Why Does Every Kind of Yogurt Have Sugar?
Here's why it's impossible to find a yogurt without it.
Do you notice that every single container of yogurt you pick up contains sugar? It's not your imagination. In fact, every type of yogurt contains natural sugar. Sometimes you’ll even find a boatload of added sugar in there too. When it comes to yogurt, the sugary facts can seem confusing so here’s a simple breakdown.
To understand the sugary basics, you’ll have to bring your brains back to science class. Lactose is the sugar naturally found in all dairy products, including yogurt. The body breaks it down to glucose and galactose in order to allow your body to absorb it. This means that any dairy product you pick up— from milk to yogurt to cheese- will list sugar on its nutrition facts panel. It’s naturally there and there’s nothing you can do about it.
Plain, unflavored yogurt contains only lactose, the natural milk sugar. Some folks, however, don’t love the flavor of plain yogurt. In response, yogurt manufacturers have added honey, jam, and other sugary ingredients to sweeten it up. These are all added sugars, and the type of sugar you need to be wary about.
The 2015 dietary guidelines recently came out with new guidelines that recommend no more than 10% of total calories should come from added sugar. If you are eating 2,000 calories per day, that’s 200 calories (or 13 teaspoons) from added sugar. But don’t get all hyped up on sugar yet. The American Heart Association recommends no more than 100 calories (or 6 teaspoons) of added sugar per day for women, and 150 calories (or 9 teaspoons) of added sugar per day for men.
Based on data, Americans eat 130 pounds of sugar per person each year—that’s one-third of a pound a day. Obviously, many folks are taking in way more sugar than is recommended!
Balancing Natural and Added Sugar
Yogurt provides a ton of good-for-you nutrients including protein, calcium, potassium, vitamin B-12, and riboflavin.
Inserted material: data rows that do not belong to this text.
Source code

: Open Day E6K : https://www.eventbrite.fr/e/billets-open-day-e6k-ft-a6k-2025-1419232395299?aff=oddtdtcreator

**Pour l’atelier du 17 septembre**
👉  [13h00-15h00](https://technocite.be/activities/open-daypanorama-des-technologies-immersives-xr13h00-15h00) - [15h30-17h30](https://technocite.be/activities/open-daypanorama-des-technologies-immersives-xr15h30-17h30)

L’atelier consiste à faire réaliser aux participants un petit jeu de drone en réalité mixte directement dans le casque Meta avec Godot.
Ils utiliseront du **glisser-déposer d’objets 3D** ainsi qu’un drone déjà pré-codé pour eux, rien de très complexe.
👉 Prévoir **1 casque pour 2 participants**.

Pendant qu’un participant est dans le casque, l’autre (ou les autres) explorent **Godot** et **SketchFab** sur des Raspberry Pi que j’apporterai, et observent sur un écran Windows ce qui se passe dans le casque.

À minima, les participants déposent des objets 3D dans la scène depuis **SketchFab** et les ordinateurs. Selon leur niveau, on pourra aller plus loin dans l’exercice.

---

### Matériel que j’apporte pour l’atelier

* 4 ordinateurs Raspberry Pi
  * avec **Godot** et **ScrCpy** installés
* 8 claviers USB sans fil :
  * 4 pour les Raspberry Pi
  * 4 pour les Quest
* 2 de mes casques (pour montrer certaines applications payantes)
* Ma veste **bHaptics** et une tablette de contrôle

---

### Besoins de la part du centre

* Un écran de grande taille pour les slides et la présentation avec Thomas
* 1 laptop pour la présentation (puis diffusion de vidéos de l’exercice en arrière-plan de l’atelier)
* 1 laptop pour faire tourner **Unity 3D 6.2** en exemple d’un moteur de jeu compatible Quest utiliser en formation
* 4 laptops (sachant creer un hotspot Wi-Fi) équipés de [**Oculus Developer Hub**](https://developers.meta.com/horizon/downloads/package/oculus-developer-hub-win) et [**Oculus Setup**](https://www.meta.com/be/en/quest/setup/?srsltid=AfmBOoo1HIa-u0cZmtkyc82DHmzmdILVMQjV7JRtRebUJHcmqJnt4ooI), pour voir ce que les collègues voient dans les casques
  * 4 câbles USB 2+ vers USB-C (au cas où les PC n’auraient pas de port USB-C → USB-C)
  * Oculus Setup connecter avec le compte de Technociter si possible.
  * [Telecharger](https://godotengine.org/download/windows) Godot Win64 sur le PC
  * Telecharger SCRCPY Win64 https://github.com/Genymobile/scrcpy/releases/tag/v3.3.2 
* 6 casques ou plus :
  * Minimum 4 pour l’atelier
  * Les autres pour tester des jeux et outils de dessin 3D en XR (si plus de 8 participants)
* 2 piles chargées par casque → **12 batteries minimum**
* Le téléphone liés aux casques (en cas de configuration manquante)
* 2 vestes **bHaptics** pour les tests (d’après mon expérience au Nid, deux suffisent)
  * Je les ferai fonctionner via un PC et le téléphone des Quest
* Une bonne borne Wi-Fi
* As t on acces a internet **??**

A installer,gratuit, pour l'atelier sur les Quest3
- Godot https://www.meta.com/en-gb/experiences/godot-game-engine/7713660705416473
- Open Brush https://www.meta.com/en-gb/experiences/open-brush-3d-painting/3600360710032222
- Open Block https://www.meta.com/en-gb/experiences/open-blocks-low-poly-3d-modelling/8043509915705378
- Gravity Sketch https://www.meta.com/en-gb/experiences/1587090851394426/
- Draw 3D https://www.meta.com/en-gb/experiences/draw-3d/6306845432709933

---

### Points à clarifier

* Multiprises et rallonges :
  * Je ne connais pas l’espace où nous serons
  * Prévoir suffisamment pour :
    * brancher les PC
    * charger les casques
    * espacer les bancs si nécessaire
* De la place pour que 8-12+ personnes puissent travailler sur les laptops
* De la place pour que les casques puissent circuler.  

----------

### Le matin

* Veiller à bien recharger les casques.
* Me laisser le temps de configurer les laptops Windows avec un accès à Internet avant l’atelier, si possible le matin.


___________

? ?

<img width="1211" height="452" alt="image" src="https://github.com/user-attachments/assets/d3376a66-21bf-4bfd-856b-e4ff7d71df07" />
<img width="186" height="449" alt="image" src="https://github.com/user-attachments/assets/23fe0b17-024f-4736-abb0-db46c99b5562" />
Adding a touch of sugar for flavor is okay, but be careful not to go overboard.
If those yogurt food labels seem confusing, the new food label is mandatory to be posted on foods within the next 2 years. This new label will differentiate between total and added sugar. You will find that many brands have already started to switch to this new food label. You can then compare two yogurts and choose the one with the least amount of added sugar. Until then when shopping for yogurt, aim for no more than 20 grams of sugar per serving.